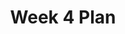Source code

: ---
toc: true
comments: true
layout: post
title: Week 4 Plan
description: This is a report of everything done this week. 
courses: { compsci: {week: 4} }
type: plans
---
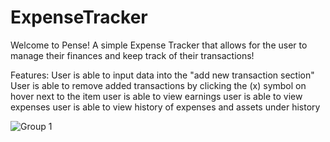 # ExpenseTracker
Welcome to Pense! A simple Expense Tracker that allows for the user to manage their finances and keep track of their transactions!

Features:
User is able to input data into the "add new transaction section"
User is able to remove added transactions by clicking the (x) symbol on hover next to the item
user is able to view earnings
user is able to view expenses
user is able to view history of expenses and assets under history

![Group 1](https://github.com/user-attachments/assets/0e6ab645-8f7d-415e-b5c9-8becf2806301)
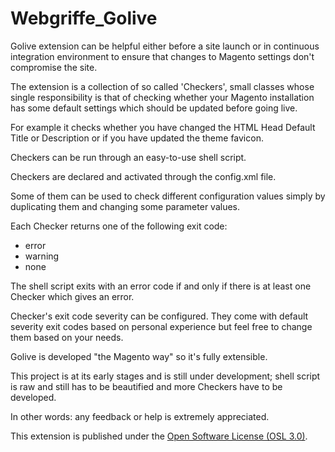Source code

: Webgriffe_Golive
================

Golive extension can be helpful either before a site launch or in continuous
integration environment to ensure that changes to Magento settings don't
compromise the site.

The extension is a collection of so called 'Checkers', small classes whose
single responsibility is that of checking whether your Magento installation
has some default settings which should be updated before going live.

For example it checks whether you have changed the HTML Head Default Title or
Description or if you have updated the theme favicon.

Checkers can be run through an easy-to-use shell script.

Checkers are declared and activated through the config.xml file.

Some of them can be used to check different configuration values simply
by duplicating them and changing some parameter values.

Each Checker returns one of the following exit code:

* error
* warning
* none

The shell script exits with an error code if and only if there is at least
one Checker which gives an error.

Checker's exit code severity can be configured. They come with default severity
exit codes based on personal experience but feel free to change them based on
your needs.

Golive is developed "the Magento way" so it's fully extensible.

This project is at its early stages and is still under development; shell script
is raw and still has to be beautified and more Checkers have to be developed.

In other words: any feedback or help is extremely appreciated.

This extension is published under the [Open Software License (OSL 3.0)](http://opensource.org/licenses/OSL-3.0).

---+---

- **Instructions to follow**
Of the lines in the data, report each one containing the string "with".

- **Response to this task**
The shell script exits with an error code if and only if there is at least
Checker's exit code severity can be configured. They come with default severity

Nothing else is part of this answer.